What is required >>
Somewhere below is a line with "## Description" and, later, a line with "A mapping of"; repeat those two lines and all the lines between them, exactly as they are.

Input for this task >>
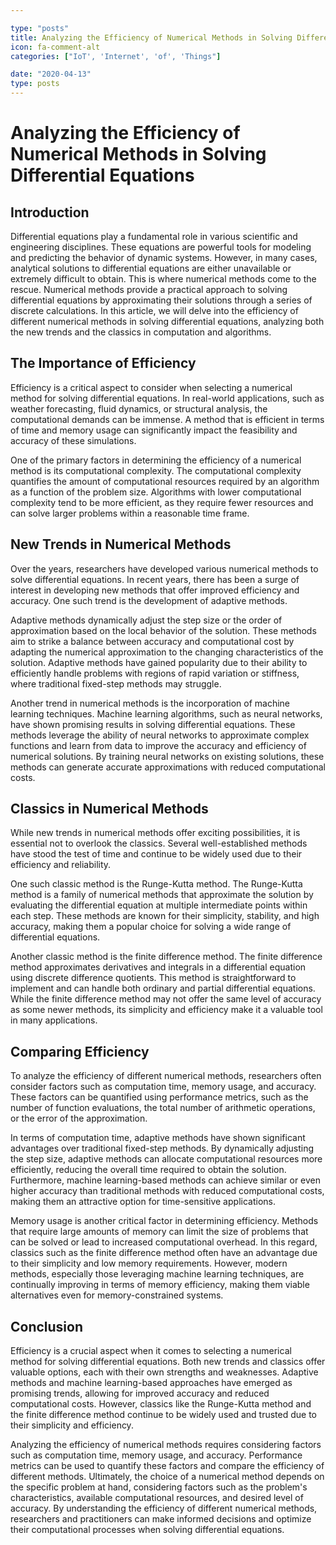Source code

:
 ```yaml
---

type: "posts"
title: Analyzing the Efficiency of Numerical Methods in Solving Differential Equations
icon: fa-comment-alt
categories: ["IoT', 'Internet', 'of', 'Things"]

date: "2020-04-13"
type: posts
---
```





# Analyzing the Efficiency of Numerical Methods in Solving Differential Equations

## Introduction

Differential equations play a fundamental role in various scientific and engineering disciplines. These equations are powerful tools for modeling and predicting the behavior of dynamic systems. However, in many cases, analytical solutions to differential equations are either unavailable or extremely difficult to obtain. This is where numerical methods come to the rescue. Numerical methods provide a practical approach to solving differential equations by approximating their solutions through a series of discrete calculations. In this article, we will delve into the efficiency of different numerical methods in solving differential equations, analyzing both the new trends and the classics in computation and algorithms.

## The Importance of Efficiency

Efficiency is a critical aspect to consider when selecting a numerical method for solving differential equations. In real-world applications, such as weather forecasting, fluid dynamics, or structural analysis, the computational demands can be immense. A method that is efficient in terms of time and memory usage can significantly impact the feasibility and accuracy of these simulations.

One of the primary factors in determining the efficiency of a numerical method is its computational complexity. The computational complexity quantifies the amount of computational resources required by an algorithm as a function of the problem size. Algorithms with lower computational complexity tend to be more efficient, as they require fewer resources and can solve larger problems within a reasonable time frame.

## New Trends in Numerical Methods

Over the years, researchers have developed various numerical methods to solve differential equations. In recent years, there has been a surge of interest in developing new methods that offer improved efficiency and accuracy. One such trend is the development of adaptive methods.

Adaptive methods dynamically adjust the step size or the order of approximation based on the local behavior of the solution. These methods aim to strike a balance between accuracy and computational cost by adapting the numerical approximation to the changing characteristics of the solution. Adaptive methods have gained popularity due to their ability to efficiently handle problems with regions of rapid variation or stiffness, where traditional fixed-step methods may struggle.

Another trend in numerical methods is the incorporation of machine learning techniques. Machine learning algorithms, such as neural networks, have shown promising results in solving differential equations. These methods leverage the ability of neural networks to approximate complex functions and learn from data to improve the accuracy and efficiency of numerical solutions. By training neural networks on existing solutions, these methods can generate accurate approximations with reduced computational costs.

## Classics in Numerical Methods

While new trends in numerical methods offer exciting possibilities, it is essential not to overlook the classics. Several well-established methods have stood the test of time and continue to be widely used due to their efficiency and reliability.

One such classic method is the Runge-Kutta method. The Runge-Kutta method is a family of numerical methods that approximate the solution by evaluating the differential equation at multiple intermediate points within each step. These methods are known for their simplicity, stability, and high accuracy, making them a popular choice for solving a wide range of differential equations.

Another classic method is the finite difference method. The finite difference method approximates derivatives and integrals in a differential equation using discrete difference quotients. This method is straightforward to implement and can handle both ordinary and partial differential equations. While the finite difference method may not offer the same level of accuracy as some newer methods, its simplicity and efficiency make it a valuable tool in many applications.

## Comparing Efficiency

To analyze the efficiency of different numerical methods, researchers often consider factors such as computation time, memory usage, and accuracy. These factors can be quantified using performance metrics, such as the number of function evaluations, the total number of arithmetic operations, or the error of the approximation.

In terms of computation time, adaptive methods have shown significant advantages over traditional fixed-step methods. By dynamically adjusting the step size, adaptive methods can allocate computational resources more efficiently, reducing the overall time required to obtain the solution. Furthermore, machine learning-based methods can achieve similar or even higher accuracy than traditional methods with reduced computational costs, making them an attractive option for time-sensitive applications.

Memory usage is another critical factor in determining efficiency. Methods that require large amounts of memory can limit the size of problems that can be solved or lead to increased computational overhead. In this regard, classics such as the finite difference method often have an advantage due to their simplicity and low memory requirements. However, modern methods, especially those leveraging machine learning techniques, are continually improving in terms of memory efficiency, making them viable alternatives even for memory-constrained systems.

## Conclusion

Efficiency is a crucial aspect when it comes to selecting a numerical method for solving differential equations. Both new trends and classics offer valuable options, each with their own strengths and weaknesses. Adaptive methods and machine learning-based approaches have emerged as promising trends, allowing for improved accuracy and reduced computational costs. However, classics like the Runge-Kutta method and the finite difference method continue to be widely used and trusted due to their simplicity and efficiency.

Analyzing the efficiency of numerical methods requires considering factors such as computation time, memory usage, and accuracy. Performance metrics can be used to quantify these factors and compare the efficiency of different methods. Ultimately, the choice of a numerical method depends on the specific problem at hand, considering factors such as the problem's characteristics, available computational resources, and desired level of accuracy. By understanding the efficiency of different numerical methods, researchers and practitioners can make informed decisions and optimize their computational processes when solving differential equations.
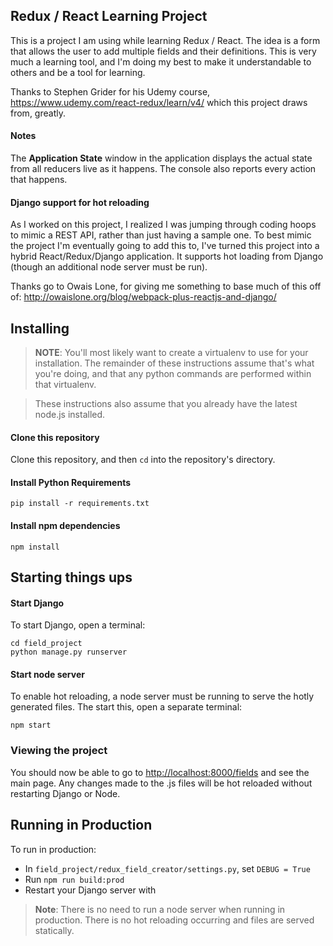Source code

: ## Redux / React Learning Project

This is a project I am using while learning Redux / React. The idea is a form that allows the user to
add multiple fields and their definitions. This is very much a learning tool, and I'm doing my best to 
make it understandable to others and be a tool for learning.

Thanks to Stephen Grider for his Udemy course, <https://www.udemy.com/react-redux/learn/v4/> which this
project draws from, greatly.

#### Notes

The **Application State** window in the application displays the actual state from all reducers live 
as it happens. The console also reports every action that happens.

#### Django support for hot reloading

As I worked on this project, I realized I was jumping through coding hoops to mimic a REST API, rather than
just having a sample one. To best mimic the project I'm eventually going to add this to, I've turned this project
into a hybrid React/Redux/Django application. It supports hot loading from Django (though an additional node
server must be run).

Thanks go to Owais Lone, for giving me something to base much of this off of: <http://owaislone.org/blog/webpack-plus-reactjs-and-django/>

## Installing

> **NOTE**: You'll most likely want to create a virtualenv to use for your installation. The remainder of these
> instructions assume that's what you're doing, and that any python commands are performed within that virtualenv.

> These instructions also assume that you already have the latest node.js installed.

#### Clone this repository

Clone this repository, and then `cd` into the repository's directory. 

#### Install Python Requirements

```
pip install -r requirements.txt
```

#### Install npm dependencies

```
npm install
```

## Starting things ups

#### Start Django

To start Django, open a terminal:

```
cd field_project
python manage.py runserver
```

#### Start node server

To enable hot reloading, a node server must be running to serve the hotly generated files. The start this, open a
separate terminal:

```
npm start
```

### Viewing the project

You should now be able to go to <http://localhost:8000/fields> and see the main page. Any changes made to the .js
files will be hot reloaded without restarting Django or Node.

## Running in Production

To run in production:

* In `field_project/redux_field_creator/settings.py`, set `DEBUG = True`
* Run `npm run build:prod`
* Restart your Django server with

> **Note**: There is no need to run a node server when running in production. There is no hot reloading occurring
and files are served statically.









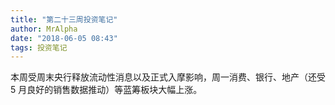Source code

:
 ```yaml
---
title: "第二十三周投资笔记"
author: MrAlpha
date: "2018-06-05 08:43"
tags: 投资笔记
---
```


本周受周末央行释放流动性消息以及正式入摩影响，周一消费、银行、地产（还受 5 月良好的销售数据推动）等蓝筹板块大幅上涨。
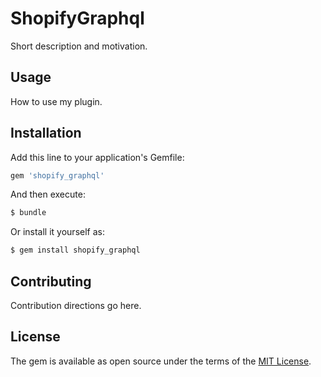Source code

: # ShopifyGraphql
Short description and motivation.

## Usage
How to use my plugin.

## Installation
Add this line to your application's Gemfile:

```ruby
gem 'shopify_graphql'
```

And then execute:
```bash
$ bundle
```

Or install it yourself as:
```bash
$ gem install shopify_graphql
```

## Contributing
Contribution directions go here.

## License
The gem is available as open source under the terms of the [MIT License](https://opensource.org/licenses/MIT).
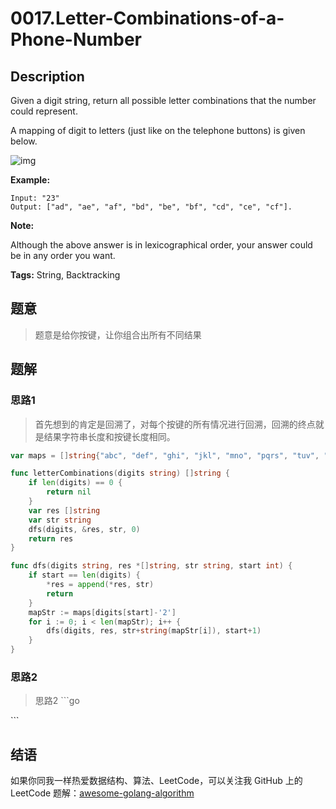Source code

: # 0017.Letter-Combinations-of-a-Phone-Number

## Description

Given a digit string, return all possible letter combinations that the number could represent.

A mapping of digit to letters \(just like on the telephone buttons\) is given below.

![img](https://upload.wikimedia.org/wikipedia/commons/thumb/7/73/Telephone-keypad2.svg/200px-Telephone-keypad2.svg.png)

**Example:**

```text
Input: "23"
Output: ["ad", "ae", "af", "bd", "be", "bf", "cd", "ce", "cf"].
```

**Note:**

Although the above answer is in lexicographical order, your answer could be in any order you want.

**Tags:** String, Backtracking

## 题意

> 题意是给你按键，让你组合出所有不同结果

## 题解

### 思路1

> 首先想到的肯定是回溯了，对每个按键的所有情况进行回溯，回溯的终点就是结果字符串长度和按键长度相同。

```go
var maps = []string{"abc", "def", "ghi", "jkl", "mno", "pqrs", "tuv", "wxyz"}

func letterCombinations(digits string) []string {
    if len(digits) == 0 {
        return nil
    }
    var res []string
    var str string
    dfs(digits, &res, str, 0)
    return res
}

func dfs(digits string, res *[]string, str string, start int) {
    if start == len(digits) {
        *res = append(*res, str)
        return
    }
    mapStr := maps[digits[start]-'2']
    for i := 0; i < len(mapStr); i++ {
        dfs(digits, res, str+string(mapStr[i]), start+1)
    }
}
```

### 思路2

> 思路2 \`\`\`go

\`\`\`

## 结语

如果你同我一样热爱数据结构、算法、LeetCode，可以关注我 GitHub 上的 LeetCode 题解：[awesome-golang-algorithm](https://github.com/Golang-Solutions/awesome-golang-algorithm)

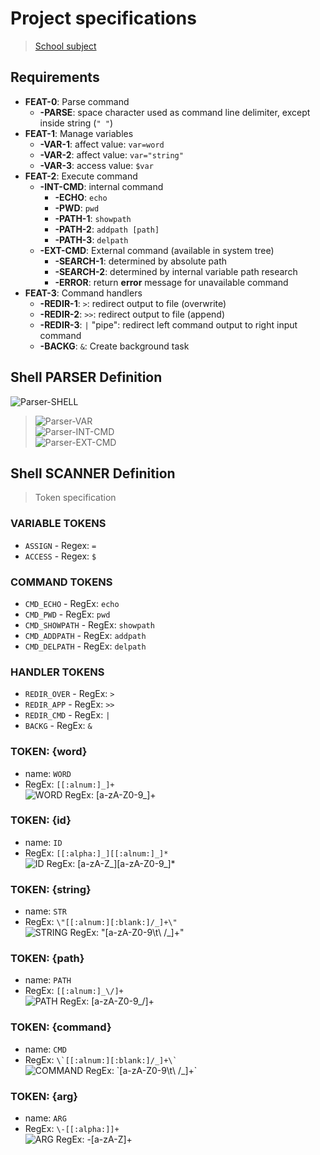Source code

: # Project specifications

> [School subject](doc-files/pdf/requirements.pdf)

## Requirements

- **FEAT-0**: Parse command
  - **-PARSE**: space character used as command line delimiter, except inside string (`" "`)
- **FEAT-1**: Manage variables
  - **-VAR-1**: affect value: `var=word`
  - **-VAR-2**: affect value: `var="string"`
  - **-VAR-3**: access value: `$var`
- **FEAT-2**: Execute command
  - **-INT-CMD**: internal command
    - **-ECHO**: `echo`
    - **-PWD**: `pwd`
    - **-PATH-1**: `showpath`
    - **-PATH-2**: `addpath [path]`
    - **-PATH-3**: `delpath`
  - **-EXT-CMD**: External command (available in system tree)
    - **-SEARCH-1**: determined by absolute path
    - **-SEARCH-2**: determined by internal variable path research
    - **-ERROR**: return **error** message for unavailable command
- **FEAT-3**: Command handlers
  - **-REDIR-1**: `>`: redirect output to file (overwrite)
  - **-REDIR-2**: `>>`: redirect output to file (append)
  - **-REDIR-3**: `|` "pipe": redirect left command output to right input command
  - **-BACKG**: `&`: Create background task

## Shell **PARSER** Definition

![Parser-SHELL](doc-files/img/parser-SHELL.svg)

> ![Parser-VAR](doc-files/img/parser-VAR.svg)  
> ![Parser-INT-CMD](doc-files/img/parser-INT-CMD.svg)  
> ![Parser-EXT-CMD](doc-files/img/parser-EXT-CMD.svg)  

## Shell **SCANNER** Definition

> Token specification

### VARIABLE TOKENS

- `ASSIGN` - Regex: `=`
- `ACCESS` - Regex: `$`

### COMMAND TOKENS

- `CMD_ECHO` - RegEx: `echo`
- `CMD_PWD` - RegEx: `pwd`
- `CMD_SHOWPATH` - RegEx: `showpath`
- `CMD_ADDPATH` - RegEx: `addpath`
- `CMD_DELPATH` - RegEx: `delpath`

### HANDLER TOKENS

- `REDIR_OVER` - RegEx: `>`
- `REDIR_APP` - RegEx: `>>`
- `REDIR_CMD` - RegEx: `|`
- `BACKG` - RegEx: `&`

### TOKEN: **{word}**

- name: `WORD`
- RegEx: `[[:alnum:]_]+`  
![WORD RegEx: [a-zA-Z0-9_]+](doc-files/img/regex-WORD.svg)

### TOKEN: **{id}**

- name: `ID`
- RegEx: `[[:alpha:]_][[:alnum:]_]*`  
![ID RegEx: [a-zA-Z_][a-zA-Z0-9_]*](doc-files/img/regex-ID.svg)

### TOKEN: **{string}**

- name: `STR`
- RegEx: `\"[[:alnum:][:blank:]/_]+\"`  
![STRING RegEx: \"[a-zA-Z0-9\t\ \/_]+\"](doc-files/img/regex-STRING.svg)

### TOKEN: **{path}**

- name: `PATH`
- RegEx: `[[:alnum:]_\/]+`  
![PATH RegEx: [a-zA-Z0-9_\/]+](doc-files/img/regex-PATH.svg)

### TOKEN: **{command}**

- name: `CMD`
- RegEx: ``` \`[[:alnum:][:blank:]/_]+\` ```  
![COMMAND RegEx: \`[a-zA-Z0-9\t\ \/_]+\`](doc-files/img/regex-COMMAND.svg)

### TOKEN: **{arg}**

- name: `ARG`
- RegEx: `\-[[:alpha:]]+`  
![ARG RegEx: \-[a-zA-Z]+](doc-files/img/regex-ARG.svg)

Solution >>
## Description

Given a digit string, return all possible letter combinations that the number could represent.

A mapping of digit to letters \(just like on the telephone buttons\) is given below.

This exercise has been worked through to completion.